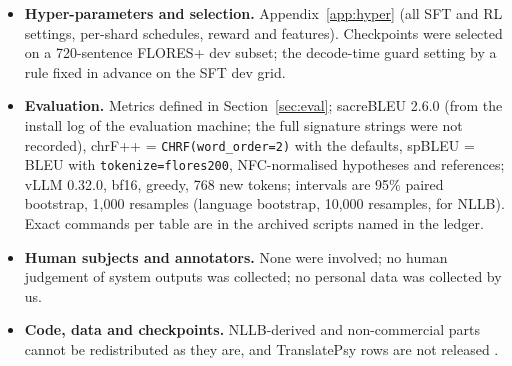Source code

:\begin{itemize}
\item \textbf{Hyper-parameters and selection.} Appendix~\ref{app:hyper} (all SFT and RL settings, per-shard schedules, reward and features). Checkpoints were selected on a 720-sentence FLORES+ dev subset; the decode-time guard setting by a rule fixed in advance on the SFT dev grid.
\item \textbf{Evaluation.} Metrics defined in Section~\ref{sec:eval}; sacreBLEU 2.6.0 (from the install log of the evaluation machine; the full signature strings were not recorded), chrF++ = \texttt{CHRF(word\_order=2)} with the defaults, spBLEU = BLEU with \texttt{tokenize=flores200}, NFC-normalised hypotheses and references; vLLM 0.32.0, bf16, greedy, 768 new tokens; intervals are 95\% paired bootstrap, 1,000 resamples (language bootstrap, 10,000 resamples, for NLLB). Exact commands per table are in the archived scripts named in the ledger.
\item \textbf{Human subjects and annotators.} None were involved; no human judgement of system outputs was collected; no personal data was collected by us.
\item \textbf{Code, data and checkpoints.}  NLLB-derived and non-commercial parts cannot be redistributed as they are, and TranslatePsy rows are not released .
\end{itemize}

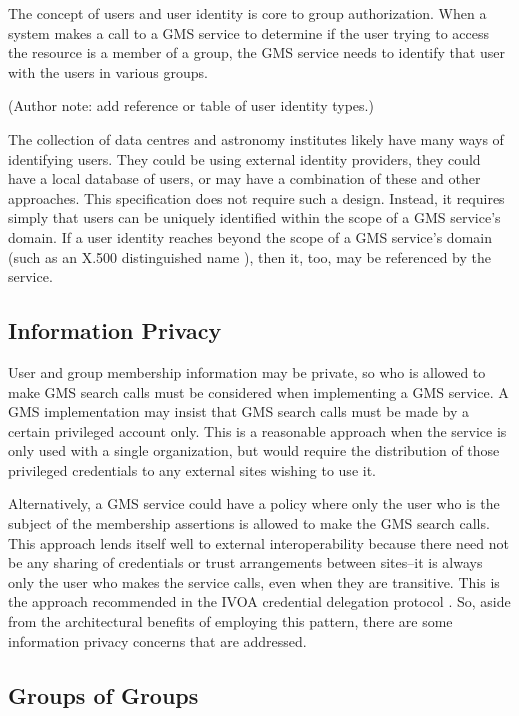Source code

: \documentclass[11pt,a4paper]{ivoa}
\begin{document}
The concept of users and user identity is core to group authorization.  When a system makes a call to a GMS service to determine if the user trying to access the resource is a member of a group, the GMS service needs to identify that user with the users in various groups.

(Author note: add reference or table of user identity types.)

The collection of data centres and astronomy institutes likely have many ways of identifying users.  They could be using external identity providers, they could have a local database of users, or may have a combination of these and other approaches.  This specification does not require such a design.  Instead, it requires simply that users can be uniquely identified within the scope of a GMS service's domain.  If a user identity reaches beyond the scope of a GMS service's domain (such as an X.500 distinguished name \citep{std:RFC1779}), then it, too, may be referenced by the service.

\subsection{Information Privacy}

User and group membership information may be private, so who is allowed to make GMS search calls must be considered when implementing a GMS service.  A GMS implementation may insist that GMS search calls must be made by a certain privileged account only.  This is a reasonable approach when the service is only used with a single organization, but would require the distribution of those privileged credentials to any external sites wishing to use it.

Alternatively, a GMS service could have a policy where only the user who is the subject of the membership assertions is allowed to make the GMS search calls.  This approach lends itself well to external interoperability because there need not be any sharing of credentials or trust arrangements between sites--it is always only the user who makes the service calls, even when they are transitive.  This is the approach recommended in the  IVOA credential delegation protocol \citep{std:CDP}.  So, aside from the architectural benefits of employing this pattern, there are some information privacy concerns that are addressed.

\subsection{Groups of Groups}
\end{document}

========

### Aim of the task
Wherever "subsection" turns up in the records, copy the whole line.

### Solution to this exercise
\subsection{Information Privacy}
\subsection{Groups of Groups}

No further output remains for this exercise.